Reverse intersystem crossing (RISC) rate of a thermally activated delayed fluorescence (TADF) molecule is sensitive to the energy alignment of the singlet charge-transfer state (CT), triplet charge-transfer state (CT), and locally excited triplet state (LE). However, the energy distribution of the charge-transfer states originating from the conformational distribution of TADF molecules in a solid matrix inevitably generated during the preparation of a solid sample due to the rotatable donor-acceptor linkage is rarely considered. Moreover, the investigation of the energy distribution of the CT state is both theoretically and experimentally difficult due to the triplet instabilities of time-dependent density functional (TD-DFT) calculations and difficulties in phosphorescence measurements, respectively. As a result, the relationships between conformational distribution, configurations of excited state transition orbitals, and excited state energies/dynamics have not been clearly explained. In this work, we determined the energy distribution of CT states of the TADF emitter TPSA in frozen toluene at 77 K by the measurement of time-resolved spectra in the full time range (1 ns to 30 s) of emission including prompt fluorescence, TADF, CT phosphorescence, and LE phosphorescence. We obtained the energy band of CT states where CT and CT states are distributed in the range of 2.85-3.00 and 2.64-2.96 eV, respectively. We tested various global hybrid and long-range corrected functionals for the TD-DFT calculation of CT energy of TPSA and found that only the M11 functional shows consistent results without triplet instability. We performed TD-DFT with the M11* functional optimized for a robust dihedral angle scan of CT states without triplet instability and reproduced the energy band structure obtained from the experiment. Through TD-DFT and experimental investigations, it is estimated that the dihedral angles of donor-acceptor (θ) and acceptor-linker (θ) of TPSA in frozen toluene lie within the range 70° ≤ θ ≤ 90° and 0° ≤ θ ≤ 30° respectively. Our results show that the dihedral angle distribution must be considered for further investigation of the photophysics of TADF molecules and the development of stable and efficient TADF emitters.

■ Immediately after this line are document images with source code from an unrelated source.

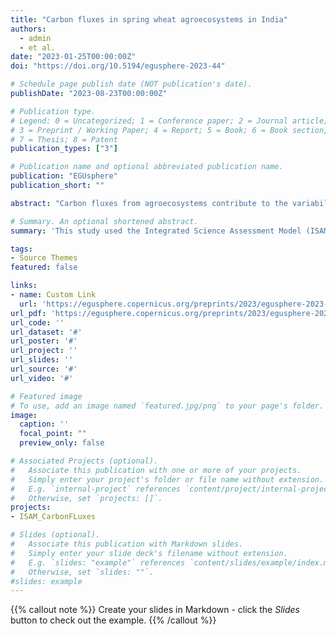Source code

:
 ```yaml
---
title: "Carbon fluxes in spring wheat agroecosystems in India"
authors:
  - admin
  - et al.
date: "2023-01-25T00:00:00Z"
doi: "https://doi.org/10.5194/egusphere-2023-44"

# Schedule page publish date (NOT publication's date).
publishDate: "2023-08-23T00:00:00Z"

# Publication type.
# Legend: 0 = Uncategorized; 1 = Conference paper; 2 = Journal article;
# 3 = Preprint / Working Paper; 4 = Report; 5 = Book; 6 = Book section;
# 7 = Thesis; 8 = Patent
publication_types: ["3"]

# Publication name and optional abbreviated publication name.
publication: "EGUsphere"
publication_short: ""

abstract: "Carbon fluxes from agroecosystems contribute to the variability of the carbon cycle and atmospheric [CO2]. This study used the Integrated Science Assessment Model (ISAM) to investigate carbon fluxes and their variability in Indian spring wheat agroecosystems. First, ISAM was run in site-scale mode to validate GPP, TER, and NEP over an experimental spring wheat site in north India. When compared to flux-tower observations, the spring wheat module in ISAM outperformed the generic crop model. Following that, regional-scale runs were performed to simulate carbon fluxes across the country from 1980 to 2016. The results revealed that fluxes vary significantly across regions, owing primarily to differences in planting dates. Fluxes peak earlier in the country's eastern and central regions, where crops are planted earlier. During the study period, all fluxes showed statistically significant increasing trends (p.01). GPP, NPP, Autotrophic Respiration (Ra), and Heterotrophic Respiration (Rh) increased at 1.272, 0.945, 0.579, 0.328, and 0.366 TgC/yr2, respectively. Numerical experiments were conducted to investigate how natural forcings such as changing temperature and [CO2] levels and agricultural management practices such as nitrogen fertilization and water availability could contribute to the rising trends. The experiments revealed that increasing [CO2], nitrogen fertilization, and irrigation water contributed to increased carbon fluxes, with nitrogen fertilization having the most significant effect."

# Summary. An optional shortened abstract.
summary: 'This study used the Integrated Science Assessment Model (ISAM) to investigate carbon fluxes and their variability in Indian spring wheat agroecosystems. The results revealed that fluxes vary significantly across regions, owing primarily to differences in planting dates. Fluxes peak earlier in the country's eastern and central regions, where crops are planted earlier. During the study period, all fluxes showed statistically significant increasing trends (p.01). GPP, NPP, Autotrophic Respiration (Ra), and Heterotrophic Respiration (Rh) increased at 1.272, 0.945, 0.579, 0.328, and 0.366 TgC/yr2, respectively.'

tags:
- Source Themes
featured: false

links:
- name: Custom Link
  url: 'https://egusphere.copernicus.org/preprints/2023/egusphere-2023-44/'
url_pdf: 'https://egusphere.copernicus.org/preprints/2023/egusphere-2023-44/egusphere-2023-44.pdf'
url_code: ''
url_dataset: '#'
url_poster: '#'
url_project: ''
url_slides: ''
url_source: '#'
url_video: '#'

# Featured image
# To use, add an image named `featured.jpg/png` to your page's folder. 
image:
  caption: ''
  focal_point: ""
  preview_only: false

# Associated Projects (optional).
#   Associate this publication with one or more of your projects.
#   Simply enter your project's folder or file name without extension.
#   E.g. `internal-project` references `content/project/internal-project/index.md`.
#   Otherwise, set `projects: []`.
projects:
- ISAM_CarbonFLuxes

# Slides (optional).
#   Associate this publication with Markdown slides.
#   Simply enter your slide deck's filename without extension.
#   E.g. `slides: "example"` references `content/slides/example/index.md`.
#   Otherwise, set `slides: ""`.
#slides: example
---
```


{{% callout note %}}
Create your slides in Markdown - click the *Slides* button to check out the example.
{{% /callout %}}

热激活延迟荧光(TADF)分子的反向系间窜越(RISC)速率对单重态电荷转移态(CT)、三重态电荷转移态(CT)和局域激发三重态(LE)的能量排列敏感。然而,由于可旋转的供体-受体连接,在固体样品制备过程中不可避免地会产生源于TADF分子在固体基质中构象分布的电荷转移态的能量分布,这一点很少被考虑。此外,由于含时密度泛函(TD-DFT)计算的三重态不稳定性以及磷光测量的困难,CT态能量分布的研究在理论和实验上都很困难。因此,构象分布、激发态跃迁轨道构型与激发态能量/动力学之间的关系尚未得到清晰解释。在这项工作中,我们通过测量发射的全时间范围(1 ns至30 s)内的时间分辨光谱,包括即时荧光、TADF、CT磷光和LE磷光,确定了TADF发射体TPSA在77 K冷冻甲苯中的CT态能量分布。我们获得了CT态的能带,其中CT和CT态分别分布在2.85 - 3.00和2.64 - 2.96 eV范围内。我们测试了用于TPSA的CT能量TD-DFT计算的各种全局杂化和长程校正泛函,发现只有M11泛函显示出一致的结果且无三重态不稳定性。我们使用针对CT态的稳健二面角扫描进行了无三重态不稳定性优化的M11*泛函的TD-DFT计算,并重现了从实验获得的能带结构。通过TD-DFT和实验研究,估计冷冻甲苯中TPSA的供体-受体二面角(θ)和受体-连接体二面角(θ)分别在70°≤θ≤90°和0°≤θ≤30°范围内。我们的结果表明,为了进一步研究TADF分子的光物理性质以及开发稳定高效的TADF发射体,必须考虑二面角分布。